The cold air stings my face, but today I ignore it. I get lost in the quest for a great shot, and each time I think I’ve snapped one, I remember Jake’s earlier compliment and press on looking for another.

I have so many great shots to make up for. Rolls and rolls of them actually. Silly pictures of our adventures in the city. Of the life I sabotaged with negligence. I don’t let my mind wander too far down that path. When I do, my hands shake and photography becomes impossible. I allow tears only once, and quickly regret it. It takes forty-five minutes to regain my composure.
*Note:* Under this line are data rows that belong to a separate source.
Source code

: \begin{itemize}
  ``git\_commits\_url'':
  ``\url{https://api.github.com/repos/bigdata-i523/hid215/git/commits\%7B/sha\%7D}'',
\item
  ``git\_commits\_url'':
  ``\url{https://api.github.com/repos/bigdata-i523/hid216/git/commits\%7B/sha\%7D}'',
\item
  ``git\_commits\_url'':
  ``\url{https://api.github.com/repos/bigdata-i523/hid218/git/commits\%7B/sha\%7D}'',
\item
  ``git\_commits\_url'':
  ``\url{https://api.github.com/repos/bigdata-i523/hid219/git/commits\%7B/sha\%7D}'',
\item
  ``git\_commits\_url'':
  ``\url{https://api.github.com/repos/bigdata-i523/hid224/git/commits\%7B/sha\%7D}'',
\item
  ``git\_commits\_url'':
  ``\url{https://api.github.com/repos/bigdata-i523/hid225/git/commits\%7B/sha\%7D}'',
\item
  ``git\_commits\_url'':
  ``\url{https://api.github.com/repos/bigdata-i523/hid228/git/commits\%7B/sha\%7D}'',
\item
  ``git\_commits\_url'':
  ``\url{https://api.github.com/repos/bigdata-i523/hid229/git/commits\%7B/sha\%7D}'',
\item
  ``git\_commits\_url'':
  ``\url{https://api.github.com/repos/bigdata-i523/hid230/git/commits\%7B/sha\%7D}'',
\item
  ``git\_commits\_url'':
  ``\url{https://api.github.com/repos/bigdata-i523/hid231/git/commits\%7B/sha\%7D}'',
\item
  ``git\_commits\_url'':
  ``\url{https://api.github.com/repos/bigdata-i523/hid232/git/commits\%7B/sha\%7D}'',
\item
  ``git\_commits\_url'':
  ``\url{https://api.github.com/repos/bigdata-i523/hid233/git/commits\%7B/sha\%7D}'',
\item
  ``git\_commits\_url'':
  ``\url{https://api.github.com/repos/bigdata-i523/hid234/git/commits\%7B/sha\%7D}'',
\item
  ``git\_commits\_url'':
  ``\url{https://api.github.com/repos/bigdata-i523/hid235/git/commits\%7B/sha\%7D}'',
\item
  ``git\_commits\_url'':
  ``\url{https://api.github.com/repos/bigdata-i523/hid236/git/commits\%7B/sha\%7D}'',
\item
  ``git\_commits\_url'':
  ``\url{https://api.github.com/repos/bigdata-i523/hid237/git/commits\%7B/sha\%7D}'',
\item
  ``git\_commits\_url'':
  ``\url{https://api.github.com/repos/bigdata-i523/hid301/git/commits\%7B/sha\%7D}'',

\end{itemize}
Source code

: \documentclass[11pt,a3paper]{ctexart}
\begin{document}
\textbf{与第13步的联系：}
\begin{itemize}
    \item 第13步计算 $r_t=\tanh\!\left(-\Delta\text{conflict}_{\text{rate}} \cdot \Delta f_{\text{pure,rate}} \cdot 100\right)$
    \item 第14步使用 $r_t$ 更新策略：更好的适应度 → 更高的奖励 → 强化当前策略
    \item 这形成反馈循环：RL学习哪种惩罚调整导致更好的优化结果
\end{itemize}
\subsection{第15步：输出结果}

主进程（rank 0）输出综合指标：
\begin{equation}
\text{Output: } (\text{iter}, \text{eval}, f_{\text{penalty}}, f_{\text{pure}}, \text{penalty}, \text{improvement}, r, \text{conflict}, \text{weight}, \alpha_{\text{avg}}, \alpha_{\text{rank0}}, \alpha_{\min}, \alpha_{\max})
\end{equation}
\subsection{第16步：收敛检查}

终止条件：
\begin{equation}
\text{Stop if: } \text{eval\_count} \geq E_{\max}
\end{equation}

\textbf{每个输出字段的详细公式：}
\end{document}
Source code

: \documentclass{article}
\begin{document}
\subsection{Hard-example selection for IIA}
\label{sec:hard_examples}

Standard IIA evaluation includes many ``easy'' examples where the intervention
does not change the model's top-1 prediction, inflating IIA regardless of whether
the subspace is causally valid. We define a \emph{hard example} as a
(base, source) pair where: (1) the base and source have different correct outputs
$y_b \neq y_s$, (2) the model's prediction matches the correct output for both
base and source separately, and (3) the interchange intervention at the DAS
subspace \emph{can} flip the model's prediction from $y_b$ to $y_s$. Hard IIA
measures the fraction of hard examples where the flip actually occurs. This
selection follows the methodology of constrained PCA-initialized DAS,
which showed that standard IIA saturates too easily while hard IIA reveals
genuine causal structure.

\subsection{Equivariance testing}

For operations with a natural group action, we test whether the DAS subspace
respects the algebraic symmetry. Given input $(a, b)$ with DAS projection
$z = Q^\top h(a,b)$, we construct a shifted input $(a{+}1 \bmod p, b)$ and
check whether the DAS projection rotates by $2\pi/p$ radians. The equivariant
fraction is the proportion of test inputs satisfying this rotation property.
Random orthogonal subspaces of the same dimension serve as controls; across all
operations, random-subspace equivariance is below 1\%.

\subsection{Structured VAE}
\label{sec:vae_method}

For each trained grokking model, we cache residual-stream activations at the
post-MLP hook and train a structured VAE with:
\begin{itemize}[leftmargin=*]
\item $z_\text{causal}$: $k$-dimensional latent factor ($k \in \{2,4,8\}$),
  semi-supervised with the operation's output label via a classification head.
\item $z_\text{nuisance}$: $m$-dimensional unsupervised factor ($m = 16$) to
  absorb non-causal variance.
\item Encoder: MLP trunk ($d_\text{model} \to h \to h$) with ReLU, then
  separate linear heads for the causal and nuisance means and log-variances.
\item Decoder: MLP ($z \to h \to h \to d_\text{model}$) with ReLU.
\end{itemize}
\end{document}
By midmorning I reach the creek. The shick-shick of my camera’s shutter sends a sparrow flying through the branches of a great red oak. Shouldn’t he have flown south by now?

 

Unnecessary Action

One thing to watch for with action is over-describing the play by play. I do this. Too often. My character hears a knock at the door. And since I’ve trained myself to “show” and not “tell,” I picture the action that my character does. He gets up. He walks to the door. He opens the door. He sees who is there. The problem is, unless he is terrified to see who is behind that door, the play-by-play of all this action is boring and uselessly taking up space. All I really need to say is: Someone knocked on the door. It was Courtney, bringing me the paper.

So watch out for describing the mundane and over-sharing details about the character’s actions because it slows the pace, lessens tension, and interrupts the flow of the scene. Let your readers infer that your character answered the door. This is different from the “not teleporting” I talked about above. Readers are smart, and they will not get lost if you say that your character went outside rather than giving us the full journey through the house, including the putting on of shoes.

 

Act it out

If you’re uncertain about how something might happen, do your best to act it out. Even if you don’t have swords or horses, you can pretend. And walking yourself through the motions can often help you see things your brain hadn’t imagined in the comfort of your own chair by the computer. Sometimes it helps to gather a volunteer or two. I did this with a scene in Project Gemini. I had Spencer rappelling down a cliff with two people on his back and was struggling with where the ropes were and whose arm might be choking him. So I got my husband and kids to act it out and it really helped.

Here are some more posts to help you:

Writing an Action/Fight SceneEditing the Action Scene
Writing an Epic Battle
Writing the Wizards’ Duel
Dialogue Tags vs. Action Beats
Do You Use Too Many Generic Action Tags?
Moving From One Moment to Another

Assignment time

Are things happening in order in your scene, paragraph, or sentence? Are you missing any vital steps? Look for places where you have simultaneous action and rewrite them. Also, go through one of your actions scenes and edit for pacing, word choice, sentence length, and characterization. Share your discoveries in the comments.